Whether your basement is finished or unfinished, you likely have at least one window. All basements require windows, and many have a mix to let in light, provide ventilation, or be used for egress. If your basement is finished as a living space, you need at least one egress window, more if the basement has a bedroom. Like the windows installed in your home, your basement windows can be inefficient, allowing heat transfer, or they may crack, warp, or become unusable, necessitating a replacement. Because there can be many types of windows used in a basement, there is a range of associated costs.
The national average cost to replace a basement window is $500 to $1,000, with most homeowners paying around $750 for a medium-sized prefab basement egress sliding window with a vinyl frame. This project’s low cost is $300 for a fixed prefab small glass block basement window with no ventilation. The high cost is $7,000 for a large custom fiberglass casement egress window with a new window well.
|Basement Window Replacement Cost|
|National average cost||$750|
Like all windows, basement replacement windows can be prefabricated, meaning they are readily available in set sizes or may be custom. In most cases, a prefab window will likely meet your needs. However, you may need a custom window if your basement is older and has an unconventional window size, or you want to install a custom egress window of a specific size or shape to match your home.
Custom windows are built to order, so they take longer to receive and cost more than prefab windows. They are most commonly used for homes with unique window sizes that cannot be changed. However, if you need an oversized egress or want a specific size or shape that is not readily available, a custom window can potentially meet your needs. Custom windows tend to be roughly 30% more costly than standard windows, but the actual range can be much larger, depending on the window. Below is a cost comparison for both material costs of prefab and custom basement windows for small to medium-sized windows.
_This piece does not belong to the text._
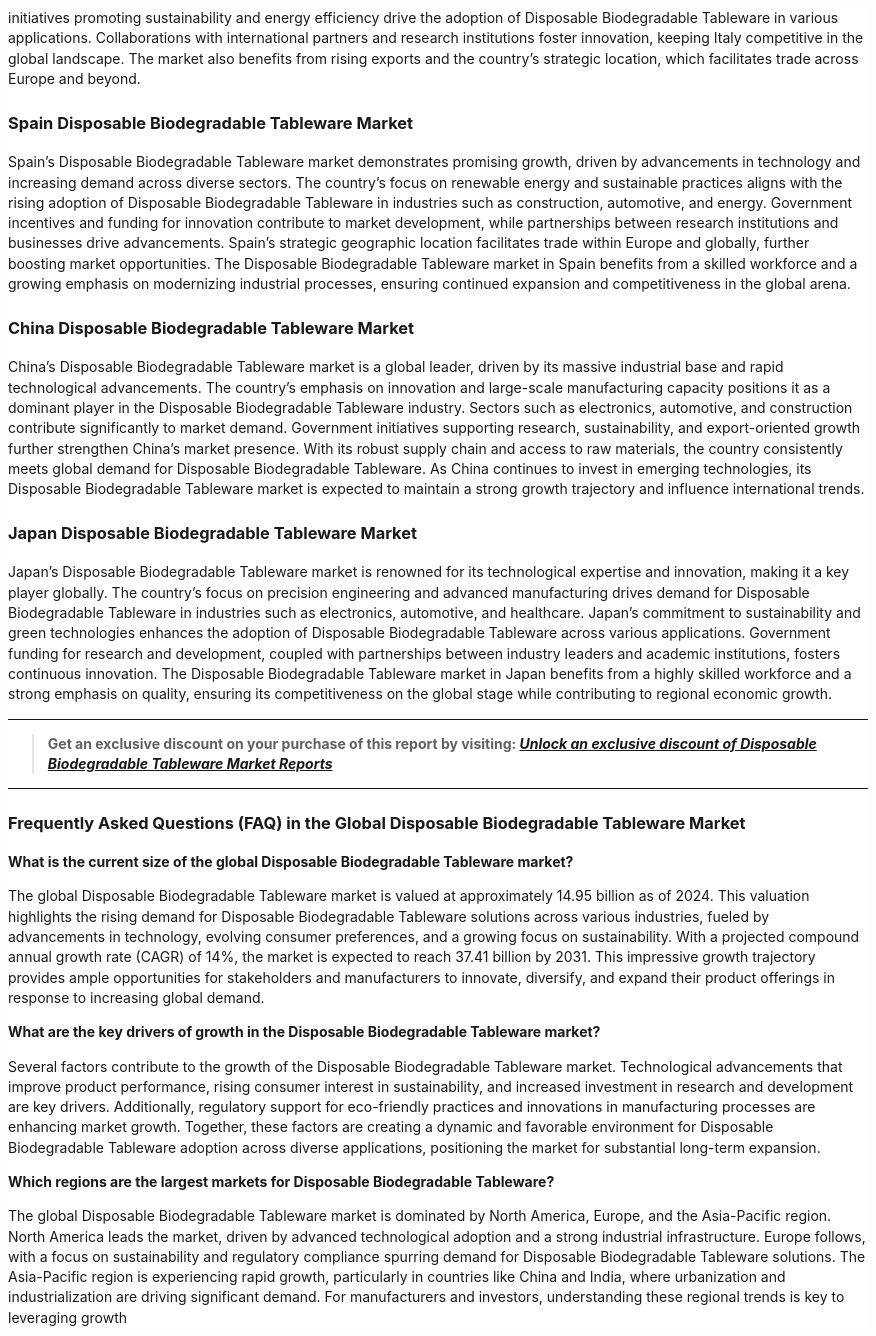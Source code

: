 initiatives promoting sustainability and energy efficiency drive the adoption of Disposable Biodegradable Tableware in various applications. Collaborations with international partners and research institutions foster innovation, keeping Italy competitive in the global landscape. The market also benefits from rising exports and the country&rsquo;s strategic location, which facilitates trade across Europe and beyond.</p><h3>Spain Disposable Biodegradable Tableware Market</h3><p>Spain&rsquo;s Disposable Biodegradable Tableware market demonstrates promising growth, driven by advancements in technology and increasing demand across diverse sectors. The country&rsquo;s focus on renewable energy and sustainable practices aligns with the rising adoption of Disposable Biodegradable Tableware in industries such as construction, automotive, and energy. Government incentives and funding for innovation contribute to market development, while partnerships between research institutions and businesses drive advancements. Spain&rsquo;s strategic geographic location facilitates trade within Europe and globally, further boosting market opportunities. The Disposable Biodegradable Tableware market in Spain benefits from a skilled workforce and a growing emphasis on modernizing industrial processes, ensuring continued expansion and competitiveness in the global arena.</p><h3>China Disposable Biodegradable Tableware Market</h3><p>China&rsquo;s Disposable Biodegradable Tableware market is a global leader, driven by its massive industrial base and rapid technological advancements. The country&rsquo;s emphasis on innovation and large-scale manufacturing capacity positions it as a dominant player in the Disposable Biodegradable Tableware industry. Sectors such as electronics, automotive, and construction contribute significantly to market demand. Government initiatives supporting research, sustainability, and export-oriented growth further strengthen China&rsquo;s market presence. With its robust supply chain and access to raw materials, the country consistently meets global demand for Disposable Biodegradable Tableware. As China continues to invest in emerging technologies, its Disposable Biodegradable Tableware market is expected to maintain a strong growth trajectory and influence international trends.</p><h3>Japan Disposable Biodegradable Tableware Market</h3><p>Japan&rsquo;s Disposable Biodegradable Tableware market is renowned for its technological expertise and innovation, making it a key player globally. The country&rsquo;s focus on precision engineering and advanced manufacturing drives demand for Disposable Biodegradable Tableware in industries such as electronics, automotive, and healthcare. Japan&rsquo;s commitment to sustainability and green technologies enhances the adoption of Disposable Biodegradable Tableware across various applications. Government funding for research and development, coupled with partnerships between industry leaders and academic institutions, fosters continuous innovation. The Disposable Biodegradable Tableware market in Japan benefits from a highly skilled workforce and a strong emphasis on quality, ensuring its competitiveness on the global stage while contributing to regional economic growth.</p><hr /><blockquote><p><strong>Get an exclusive discount on your purchase of this report by visiting: <em><a href="://marketresearchpulse.com/ask-for-discount/53503?utm_source=Github&amp;utm_medium=0116">Unlock an exclusive discount of Disposable Biodegradable Tableware Market Reports</a></em>&nbsp;</strong></p></blockquote><hr /><h3>Frequently Asked Questions (FAQ) in the Global Disposable Biodegradable Tableware Market</h3><p><strong>What is the current size of the global Disposable Biodegradable Tableware market?</strong></p><p>The global Disposable Biodegradable Tableware market is valued at approximately 14.95 billion as of 2024. This valuation highlights the rising demand for Disposable Biodegradable Tableware solutions across various industries, fueled by advancements in technology, evolving consumer preferences, and a growing focus on sustainability. With a projected compound annual growth rate (CAGR) of 14%, the market is expected to reach 37.41 billion by 2031. This impressive growth trajectory provides ample opportunities for stakeholders and manufacturers to innovate, diversify, and expand their product offerings in response to increasing global demand.</p><p><strong>What are the key drivers of growth in the Disposable Biodegradable Tableware market?</strong></p><p>Several factors contribute to the growth of the Disposable Biodegradable Tableware market. Technological advancements that improve product performance, rising consumer interest in sustainability, and increased investment in research and development are key drivers. Additionally, regulatory support for eco-friendly practices and innovations in manufacturing processes are enhancing market growth. Together, these factors are creating a dynamic and favorable environment for Disposable Biodegradable Tableware adoption across diverse applications, positioning the market for substantial long-term expansion.</p><p><strong>Which regions are the largest markets for Disposable Biodegradable Tableware?</strong></p><p>The global Disposable Biodegradable Tableware market is dominated by North America, Europe, and the Asia-Pacific region. North America leads the market, driven by advanced technological adoption and a strong industrial infrastructure. Europe follows, with a focus on sustainability and regulatory compliance spurring demand for Disposable Biodegradable Tableware solutions. The Asia-Pacific region is experiencing rapid growth, particularly in countries like China and India, where urbanization and industrialization are driving significant demand. For manufacturers and investors, understanding these regional trends is key to leveraging growth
|Type||Window Cost (Unit Only)|
|Prefab||$100 - $800|
|Custom||$500 - $2,000|
Basement windows come in many of the same standard sizes throughout your home. The one difference is usually whether the window is above ground or not. Basement windows that are above-ground-only tend to be smaller. A small basement window must be a minimum of 20” wide and 24” high to meet current building codes. This can be a small hopper or egress window. You may also have some small fixed glass block “windows” that let in additional light, which may be 6” in height and 36” in width. These glass block windows must be installed with a 20” x 24” or larger window and cannot be the only window in the space. Medium-sized and large basement windows come in the same sizes as home windows, but they usually require a window well 1. This barrier holds back the earth from the window, creating a clearing. The well allows the window to be larger and let in more light. It also means the window can be used for egress comfortably, while a small egress window may be difficult to use, particularly when installed only above ground at the top of the basement wall.
The larger the window, the more costly it becomes because of the increased amount of frame material and glass. Below are the average material costs for prefab and custom basement windows of small, medium, and large sizes.
|Size||Prefab Cost (Unit Only)||Custom Cost (Unit Only)|
|Small||$100 - $500||$500 - $1,350|
|Medium||$300 - $600||$700 - $1,500|
|Large||$500 - $800||$900 - $2,000|
Basement windows come in many types and styles. These include small hopper and awning windows that may be installed for ventilation, glass block windows that can be installed for light, and a wide range of other windows that can be installed for egress, including casement, sliding, and sash windows 2. You need a minimum of one egress window in the basement unless you have an easily accessed egress door, and if you have a basement bedroom, it requires its own egress window. Many basements may have a mixture of windows, including some small hoppers or awnings mixed with one or more larger egress window types. Each style has costs and considerations, making one the right choice for your basement. Below are the average costs for the various basement windows in prefab and custom construction, based on the most common sizes.
|Window Type||Prefab Cost (Unit Only)||Custom Cost (Unit Only)|
|Hopper||$100 - $250||$500 - $750|
|Awning||$100 - $250||$500 - $750|
|Glass Block||$100 - $300||$200 - $600|
|Single-Hung||$100 - $400||$500 - $800|
|Egress||$100 - $800||$500 - $2,000|
|Sliding||$150 - $700||$700 - $1,000|
|Casement||$200 - $500||$800 - $1,300|
|Double-Hung||$250 - $500||$850 - $1,350|
|In-Swing||$300 - $800||$900 - $2,000|
A replacement basement hopper window costs $100 to $250 for prefab. A custom hopper window averages $500 to $750. Hopper windows are common in basements because they can be installed without a well. They open from the top and swing inward. When shut, they are typically identical in looks, size, and style to awning windows. Hoppers cannot be used as egress windows because of how they open.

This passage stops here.